◆ **EXERCISE OBJECTIVE**
All that is wanted is the exact text of the lines below from the one with "1. 终端输入 system_profiler" through the one with "4. _Simple settings", inclusive, minus any pictures.

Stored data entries

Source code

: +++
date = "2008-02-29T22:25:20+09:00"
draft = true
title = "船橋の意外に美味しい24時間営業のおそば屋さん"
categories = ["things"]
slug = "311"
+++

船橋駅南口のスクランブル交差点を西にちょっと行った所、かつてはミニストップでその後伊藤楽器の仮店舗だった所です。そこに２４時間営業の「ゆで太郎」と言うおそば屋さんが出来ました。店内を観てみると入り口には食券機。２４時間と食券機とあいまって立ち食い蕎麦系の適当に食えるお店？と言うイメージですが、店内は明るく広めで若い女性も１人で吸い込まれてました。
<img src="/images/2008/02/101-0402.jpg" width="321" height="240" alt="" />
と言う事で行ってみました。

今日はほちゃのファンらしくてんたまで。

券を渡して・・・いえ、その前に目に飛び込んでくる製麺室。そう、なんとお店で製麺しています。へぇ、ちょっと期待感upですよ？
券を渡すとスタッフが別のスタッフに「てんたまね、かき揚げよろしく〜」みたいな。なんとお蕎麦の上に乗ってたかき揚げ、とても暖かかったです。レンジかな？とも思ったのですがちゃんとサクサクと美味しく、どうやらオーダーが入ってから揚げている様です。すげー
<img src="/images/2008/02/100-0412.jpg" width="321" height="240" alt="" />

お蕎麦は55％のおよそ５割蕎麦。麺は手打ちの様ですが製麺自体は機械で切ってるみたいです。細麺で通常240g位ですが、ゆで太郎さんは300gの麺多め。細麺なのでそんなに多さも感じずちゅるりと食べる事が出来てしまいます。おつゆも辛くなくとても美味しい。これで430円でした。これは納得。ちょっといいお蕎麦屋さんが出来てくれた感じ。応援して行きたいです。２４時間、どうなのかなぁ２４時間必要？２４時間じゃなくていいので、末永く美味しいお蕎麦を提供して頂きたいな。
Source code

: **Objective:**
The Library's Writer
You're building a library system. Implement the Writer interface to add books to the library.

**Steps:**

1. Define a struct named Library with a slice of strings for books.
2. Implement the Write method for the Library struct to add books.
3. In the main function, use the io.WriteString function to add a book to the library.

--

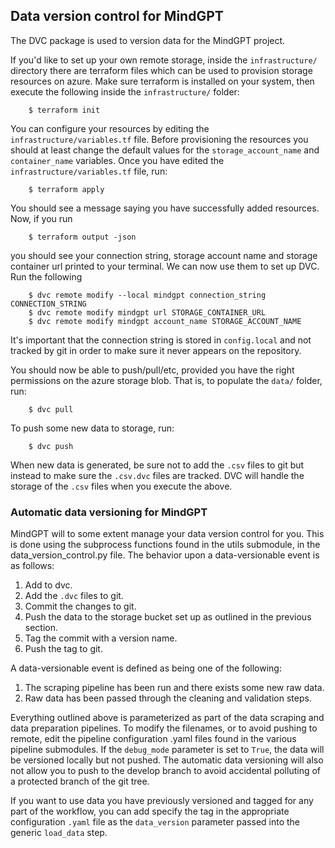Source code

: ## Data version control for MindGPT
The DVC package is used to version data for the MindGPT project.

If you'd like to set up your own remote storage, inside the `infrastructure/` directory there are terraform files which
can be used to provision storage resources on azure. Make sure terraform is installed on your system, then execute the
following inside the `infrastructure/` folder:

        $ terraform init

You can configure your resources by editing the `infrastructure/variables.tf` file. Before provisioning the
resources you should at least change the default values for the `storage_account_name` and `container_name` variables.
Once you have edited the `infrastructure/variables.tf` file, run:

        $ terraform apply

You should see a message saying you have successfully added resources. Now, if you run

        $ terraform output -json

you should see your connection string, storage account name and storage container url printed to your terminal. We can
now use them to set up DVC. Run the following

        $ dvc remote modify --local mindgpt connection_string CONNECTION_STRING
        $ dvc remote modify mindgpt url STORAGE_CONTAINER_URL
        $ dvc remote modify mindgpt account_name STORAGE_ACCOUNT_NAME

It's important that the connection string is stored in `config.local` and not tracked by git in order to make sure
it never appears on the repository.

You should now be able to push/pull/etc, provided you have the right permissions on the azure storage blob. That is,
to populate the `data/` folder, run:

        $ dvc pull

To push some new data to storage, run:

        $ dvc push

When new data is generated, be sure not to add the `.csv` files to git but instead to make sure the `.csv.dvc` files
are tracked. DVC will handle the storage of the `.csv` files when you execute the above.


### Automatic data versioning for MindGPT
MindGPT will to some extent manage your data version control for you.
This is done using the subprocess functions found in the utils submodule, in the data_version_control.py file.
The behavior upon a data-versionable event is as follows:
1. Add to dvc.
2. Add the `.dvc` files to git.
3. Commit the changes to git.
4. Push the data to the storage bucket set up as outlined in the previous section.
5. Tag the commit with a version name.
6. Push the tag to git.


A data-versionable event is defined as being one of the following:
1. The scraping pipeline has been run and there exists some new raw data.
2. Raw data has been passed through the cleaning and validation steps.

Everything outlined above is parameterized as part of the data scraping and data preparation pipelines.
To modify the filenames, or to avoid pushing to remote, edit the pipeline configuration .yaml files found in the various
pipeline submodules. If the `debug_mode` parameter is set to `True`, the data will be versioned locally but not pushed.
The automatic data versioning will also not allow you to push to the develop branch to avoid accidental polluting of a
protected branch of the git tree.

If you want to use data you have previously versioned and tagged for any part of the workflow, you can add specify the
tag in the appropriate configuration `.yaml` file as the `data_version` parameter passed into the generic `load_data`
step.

==

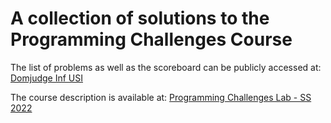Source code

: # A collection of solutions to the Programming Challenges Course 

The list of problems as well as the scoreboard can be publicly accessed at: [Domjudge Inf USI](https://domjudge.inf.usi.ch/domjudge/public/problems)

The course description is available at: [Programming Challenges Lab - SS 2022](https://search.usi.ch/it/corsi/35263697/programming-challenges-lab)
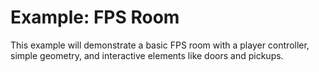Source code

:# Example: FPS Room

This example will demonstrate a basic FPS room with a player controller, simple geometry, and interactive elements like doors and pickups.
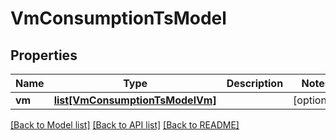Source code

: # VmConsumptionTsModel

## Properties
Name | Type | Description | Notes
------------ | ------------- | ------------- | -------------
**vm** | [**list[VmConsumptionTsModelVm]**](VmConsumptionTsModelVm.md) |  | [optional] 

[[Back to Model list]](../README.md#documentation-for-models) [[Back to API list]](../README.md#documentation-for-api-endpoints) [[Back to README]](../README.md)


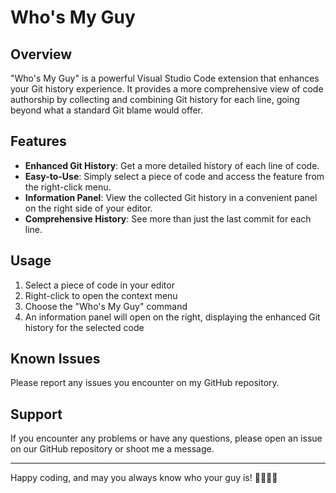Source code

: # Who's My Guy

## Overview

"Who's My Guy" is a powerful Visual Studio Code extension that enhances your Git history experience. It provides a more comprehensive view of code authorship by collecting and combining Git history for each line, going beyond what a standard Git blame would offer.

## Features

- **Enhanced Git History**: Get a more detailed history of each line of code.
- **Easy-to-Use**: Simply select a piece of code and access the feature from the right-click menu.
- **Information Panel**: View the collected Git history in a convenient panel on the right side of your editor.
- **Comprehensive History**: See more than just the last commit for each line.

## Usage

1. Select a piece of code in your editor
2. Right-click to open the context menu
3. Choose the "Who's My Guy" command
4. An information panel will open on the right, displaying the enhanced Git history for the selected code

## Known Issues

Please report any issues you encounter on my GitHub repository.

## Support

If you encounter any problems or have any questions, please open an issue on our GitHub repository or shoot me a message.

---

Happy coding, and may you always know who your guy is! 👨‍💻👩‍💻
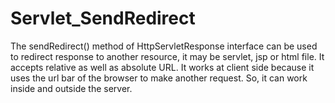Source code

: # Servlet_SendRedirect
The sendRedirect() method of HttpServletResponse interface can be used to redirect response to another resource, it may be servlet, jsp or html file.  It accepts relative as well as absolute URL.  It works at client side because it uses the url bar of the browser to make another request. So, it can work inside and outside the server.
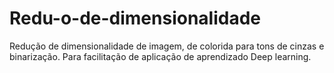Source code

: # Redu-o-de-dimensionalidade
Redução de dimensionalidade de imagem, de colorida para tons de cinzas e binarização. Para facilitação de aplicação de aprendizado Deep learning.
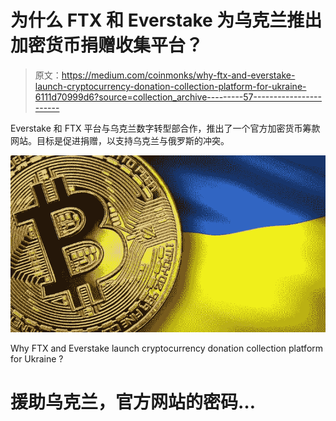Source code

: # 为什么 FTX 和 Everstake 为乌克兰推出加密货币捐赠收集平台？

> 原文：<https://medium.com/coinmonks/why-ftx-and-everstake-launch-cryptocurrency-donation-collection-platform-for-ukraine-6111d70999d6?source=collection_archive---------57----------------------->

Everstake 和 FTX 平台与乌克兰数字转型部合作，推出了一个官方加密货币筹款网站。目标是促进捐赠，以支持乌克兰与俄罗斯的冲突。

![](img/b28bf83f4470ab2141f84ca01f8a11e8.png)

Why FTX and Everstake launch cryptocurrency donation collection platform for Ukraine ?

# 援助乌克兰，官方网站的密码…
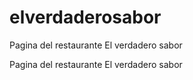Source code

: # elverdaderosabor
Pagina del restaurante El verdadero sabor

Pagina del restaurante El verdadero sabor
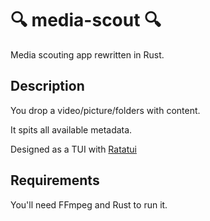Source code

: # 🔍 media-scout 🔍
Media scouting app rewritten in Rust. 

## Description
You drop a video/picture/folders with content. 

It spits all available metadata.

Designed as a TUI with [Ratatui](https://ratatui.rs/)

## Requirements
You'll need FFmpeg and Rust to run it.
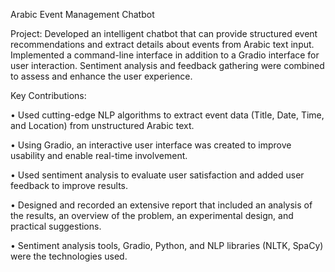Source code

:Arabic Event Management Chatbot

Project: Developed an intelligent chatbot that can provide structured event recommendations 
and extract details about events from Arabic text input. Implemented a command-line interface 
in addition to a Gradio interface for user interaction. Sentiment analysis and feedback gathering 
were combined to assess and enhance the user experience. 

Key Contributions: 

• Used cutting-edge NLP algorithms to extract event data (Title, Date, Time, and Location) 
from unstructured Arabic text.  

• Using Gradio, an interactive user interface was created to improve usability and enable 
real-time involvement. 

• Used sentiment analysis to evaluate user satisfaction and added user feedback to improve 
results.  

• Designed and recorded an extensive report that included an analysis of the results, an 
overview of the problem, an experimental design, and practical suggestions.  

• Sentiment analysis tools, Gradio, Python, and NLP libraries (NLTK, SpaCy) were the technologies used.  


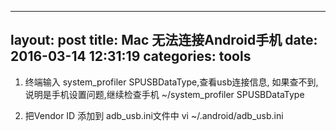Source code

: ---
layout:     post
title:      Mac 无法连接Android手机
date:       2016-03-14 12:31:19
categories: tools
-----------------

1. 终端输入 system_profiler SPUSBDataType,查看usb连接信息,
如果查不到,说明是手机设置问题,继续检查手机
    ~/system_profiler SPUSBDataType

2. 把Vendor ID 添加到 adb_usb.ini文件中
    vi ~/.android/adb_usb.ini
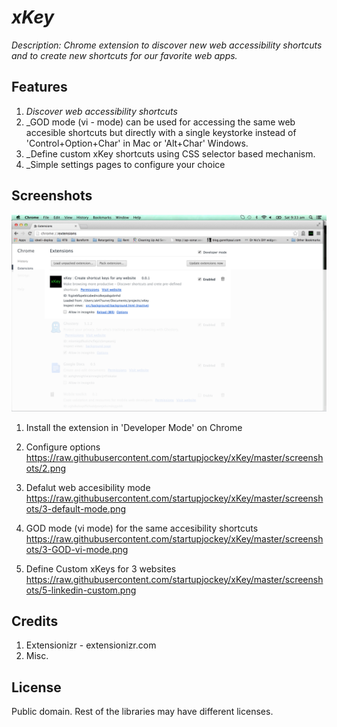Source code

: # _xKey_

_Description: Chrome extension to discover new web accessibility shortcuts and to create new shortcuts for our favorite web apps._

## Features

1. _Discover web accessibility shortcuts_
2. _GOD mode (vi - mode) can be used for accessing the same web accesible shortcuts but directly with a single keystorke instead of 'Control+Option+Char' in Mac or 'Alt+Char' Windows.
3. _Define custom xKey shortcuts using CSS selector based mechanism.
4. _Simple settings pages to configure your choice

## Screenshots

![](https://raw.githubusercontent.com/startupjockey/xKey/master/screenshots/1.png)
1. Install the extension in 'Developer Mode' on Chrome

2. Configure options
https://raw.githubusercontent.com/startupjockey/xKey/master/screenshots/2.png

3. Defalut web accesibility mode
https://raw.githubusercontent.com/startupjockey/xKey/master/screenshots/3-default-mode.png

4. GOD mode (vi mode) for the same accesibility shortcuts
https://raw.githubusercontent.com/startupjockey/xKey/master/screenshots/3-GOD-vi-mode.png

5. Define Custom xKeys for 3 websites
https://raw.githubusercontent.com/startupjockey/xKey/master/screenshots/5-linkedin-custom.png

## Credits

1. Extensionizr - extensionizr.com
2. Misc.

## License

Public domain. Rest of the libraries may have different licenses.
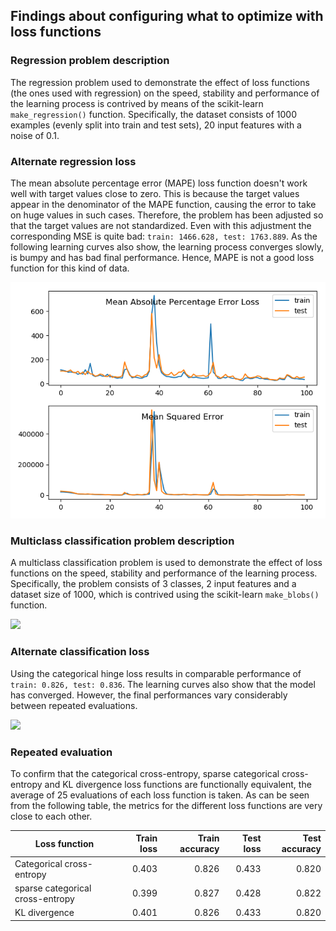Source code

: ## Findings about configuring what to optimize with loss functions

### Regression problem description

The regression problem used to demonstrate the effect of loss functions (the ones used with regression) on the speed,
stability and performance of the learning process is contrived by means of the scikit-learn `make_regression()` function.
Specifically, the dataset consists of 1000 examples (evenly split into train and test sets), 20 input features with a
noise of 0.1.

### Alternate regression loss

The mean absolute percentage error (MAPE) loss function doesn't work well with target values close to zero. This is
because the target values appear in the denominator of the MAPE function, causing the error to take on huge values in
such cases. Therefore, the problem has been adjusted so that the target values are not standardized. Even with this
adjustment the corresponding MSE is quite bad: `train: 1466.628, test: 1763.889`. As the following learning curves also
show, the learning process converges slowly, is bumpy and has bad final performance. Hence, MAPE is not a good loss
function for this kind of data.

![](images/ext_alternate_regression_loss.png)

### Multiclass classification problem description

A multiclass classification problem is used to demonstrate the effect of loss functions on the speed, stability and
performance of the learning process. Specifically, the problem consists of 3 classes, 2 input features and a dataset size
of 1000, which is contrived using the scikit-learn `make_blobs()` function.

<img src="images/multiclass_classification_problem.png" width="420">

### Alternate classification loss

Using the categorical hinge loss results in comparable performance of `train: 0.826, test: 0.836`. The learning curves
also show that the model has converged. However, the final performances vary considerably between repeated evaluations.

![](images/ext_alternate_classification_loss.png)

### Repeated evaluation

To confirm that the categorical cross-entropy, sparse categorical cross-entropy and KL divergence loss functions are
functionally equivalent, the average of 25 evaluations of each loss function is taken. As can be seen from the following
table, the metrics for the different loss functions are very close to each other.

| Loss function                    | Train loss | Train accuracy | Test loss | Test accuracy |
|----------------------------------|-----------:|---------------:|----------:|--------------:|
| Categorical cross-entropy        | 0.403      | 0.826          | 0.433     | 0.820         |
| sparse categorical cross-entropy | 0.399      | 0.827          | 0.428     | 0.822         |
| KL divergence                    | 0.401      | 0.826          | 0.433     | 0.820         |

◆ **EXERCISE ANSWER**
1. 终端输入 system_profiler SPUSBDataType,查看usb连接信息,
如果查不到,说明是手机设置问题,继续检查手机
    ~/system_profiler SPUSBDataType

2. 把Vendor ID 添加到 adb_usb.ini文件中
    vi ~/.android/adb_usb.ini
Source code

: # _xKey_

_Description: Chrome extension to discover new web accessibility shortcuts and to create new shortcuts for our favorite web apps._

## Features

1. _Discover web accessibility shortcuts_
2. _GOD mode (vi - mode) can be used for accessing the same web accesible shortcuts but directly with a single keystorke instead of 'Control+Option+Char' in Mac or 'Alt+Char' Windows.
3. _Define custom xKey shortcuts using CSS selector based mechanism.
4. _Simple settings pages to configure your choice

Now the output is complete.